09 de julho de 2026
Articulistas

O burro do presépio e o cristo nu

Zarcillo Barbosa
| Tempo de leitura: 4 min

No Céu também há estrebarias. É isso que ensina o burro do presépio. "Na casa de meu Pai há muitas moradas" (João 14,2). O Céu não é só o lugar derradeiro de grandes apóstolos, dos mártires heroicos, dos sacerdotes e dos doutores da Igreja, das virgens puras e santos incomparáveis. Lá também há lugar para aqueles que souberam levar a carga que a vida impõe a cada um, com fidelidade e diligência. Mas não é qualquer asno que entra no Céu. Não basta ser um bom jerico para ter lugar nas cocheiras celestiais. Claro que é condição essencial ser um jumento de qualidade. E isso, admitamos, não é nada fácil. Muitos conseguem carregar certas coisas algum tempo, mas o bom burro é aquele que carrega o que tiver de ser, sem discutir, sem escolher, sem resmungar, sem pedir descanso, contentando-se com a ração.

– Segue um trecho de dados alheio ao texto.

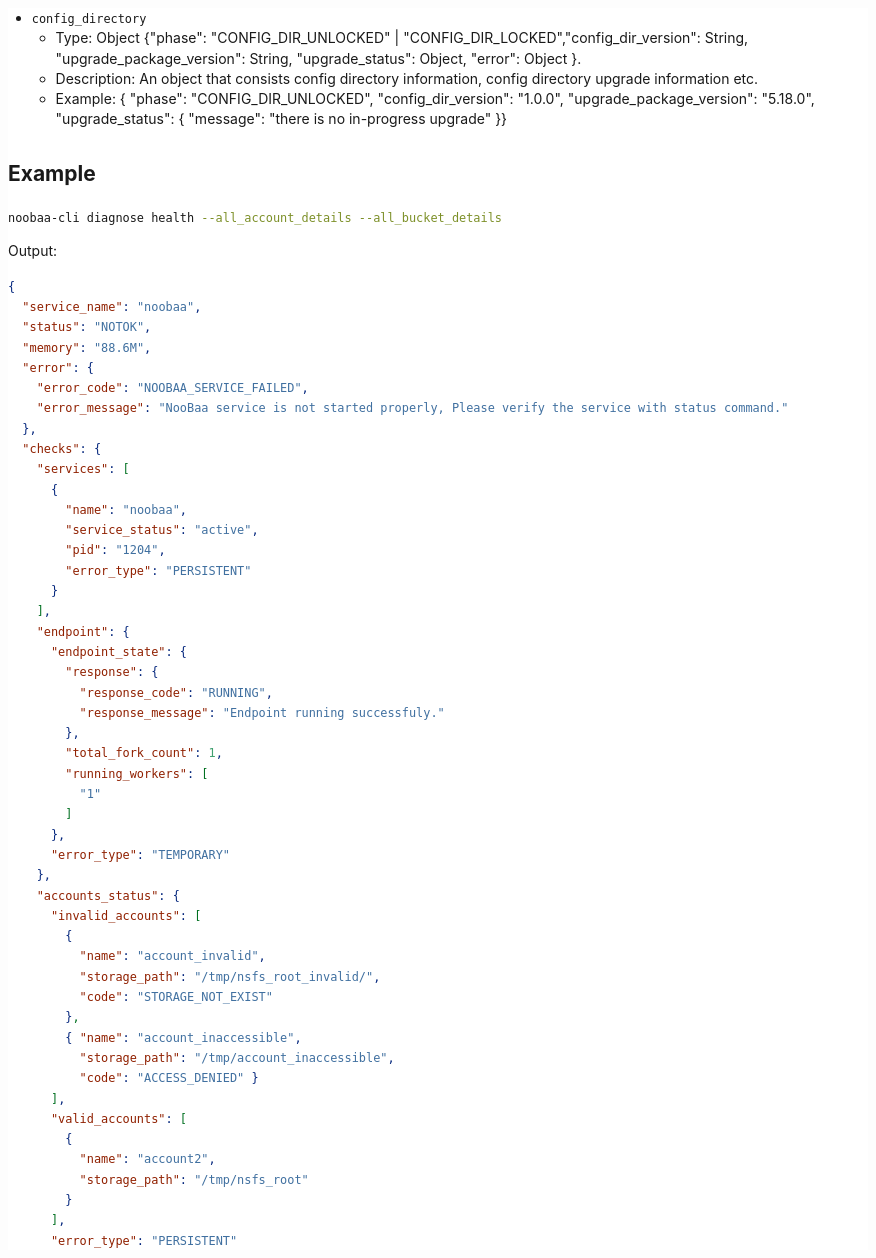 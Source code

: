 - `config_directory`
  - Type: Object {"phase": "CONFIG_DIR_UNLOCKED" | "CONFIG_DIR_LOCKED","config_dir_version": String,
  "upgrade_package_version": String, "upgrade_status": Object, "error": Object }.
  - Description: An object that consists config directory information, config directory upgrade information etc.
  - Example: { "phase": "CONFIG_DIR_UNLOCKED", "config_dir_version": "1.0.0", "upgrade_package_version": "5.18.0", "upgrade_status": { "message": "there is no in-progress upgrade" }}

## Example 
```sh
noobaa-cli diagnose health --all_account_details --all_bucket_details
```

Output:
```json
{
  "service_name": "noobaa",
  "status": "NOTOK",
  "memory": "88.6M",
  "error": {
    "error_code": "NOOBAA_SERVICE_FAILED",
    "error_message": "NooBaa service is not started properly, Please verify the service with status command."
  },
  "checks": {
    "services": [
      {
        "name": "noobaa",
        "service_status": "active",
        "pid": "1204",
        "error_type": "PERSISTENT"
      }
    ],
    "endpoint": {
      "endpoint_state": {
        "response": {
          "response_code": "RUNNING",
          "response_message": "Endpoint running successfuly."
        },
        "total_fork_count": 1,
        "running_workers": [
          "1"
        ]
      },
      "error_type": "TEMPORARY"
    },
    "accounts_status": {
      "invalid_accounts": [
        {
          "name": "account_invalid",
          "storage_path": "/tmp/nsfs_root_invalid/",
          "code": "STORAGE_NOT_EXIST"
        },
        { "name": "account_inaccessible",
          "storage_path": "/tmp/account_inaccessible",
          "code": "ACCESS_DENIED" }
      ],
      "valid_accounts": [
        {
          "name": "account2",
          "storage_path": "/tmp/nsfs_root"
        }
      ],
      "error_type": "PERSISTENT"
```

Há outra condição para o burro entrar no Céu. Que ele entenda ? embora burro ? o valor da carga que leva. O burro do presépio levava uma mulher, como qualquer outra. Mas aquela senhora tinha dentro de si o Salvador. Era isso que fazia dele o burro do presépio. Aqueles que pretenderem seguir os seus passos para chegar ao Céu têm que compreender o valor de tudo o que levam. "Se alguém quiser vir após mim, renuncie a si mesmo, tome a sua cruz e siga-me" (Mateus 16,24). Assim se entra o céu, levando a carga da vida. Podem achar que virei um pregador arrependido, com esta lição conformista. Para os utópicos não metafísicos só serve para atrasar a Revolução e induzir ao trabalho dócil em função dos interesses do capital. Não tenho tal pretensão. A carga que me refiro é aquela imposta pelos percalços da vida, da qual ninguém escapa ? nem a burguesia e muito menos o proletariado. Esta é a grandeza do burro do Presépio, uma das mais notáveis da história da salvação.

O presépio poderia existir sem a vaca. Poderia existir sem os pastores, os carneiros e sem os Reis Magos. Até poderia existir sem José e os anjos. No Presépio existem apenas três personagens indispensáveis: Jesus, Maria e o burro. Jesus é o Deus que se fez homem, que muda o sentido do universo. Maria é o caminho que Jesus escolheu para vir. O burro é o meio de lá chegarem. Sem Jesus não há presépio. Sem Maria, Jesus não teria nascido. Sem o burro, Maria não teria chegado ao presépio. São os que sobram no final da Semana Santa. Jesus é crucificado, a Senhora das Dores o ampara até o final e o burro leva o Rei no Domingo de Ramos. Até a glória da cavalariça celestial. A própria Igreja compreende a necessidade de levar a carga da crise que atinge o catolicismo universal. Bento XVI tem o desafio de "limpar a Igreja", como ele mesmo afirmou. A crise é sempre uma oportunidade de mudança, a começar pela relação entre o catolicismo e a sexualidade. Não dá mais para interditar métodos "artificiais" de planejamento familiar, como impõe a encíclica Humanae Vitae há quatro décadas. Milhares de padres e freiras distribuem camisinhas na África, em campanha de combate à Aids. O celibato castrador de afetos é tido como uma das causas da pedofilia. É certo que a maioria dos casos de abusos acontece com pais e familiares próximos das crianças. O celibato, como opção voluntária pode representar mais dedicação à atividade pastoral. Mas, chega de proibir o que é natural. As mulheres, em busca do justo espaço, querem o seu lugar também no altar, dizendo missa, pregando a Palavra e cuidando do rebanho.

Chegou ao fim o ensino compulsório de religião nas escolas públicas; de riança ser obrigada a rezar o pai-nosso antes da aula e do crucifixo em todas as repartições públicas. O laicismo se manifesta em tudo, até em função do espetáculo. Lady Gaga lança um vídeo chamado "Judas", onde interpreta o papel de Maria Madalena. Inspira-se em "Like a Prayer", de Maddona. Na cidade de Medina Del Campo, interior da Espanha, a comunidade mandou fazer uma imagem de Cristo "nos braços da morte", nu, exibindo os genitais. Os fiéis se cansaram de Jesus emasculado. Querem mostrar que "a Igreja é que está nua" e chegou a hora de levar a própria cruz.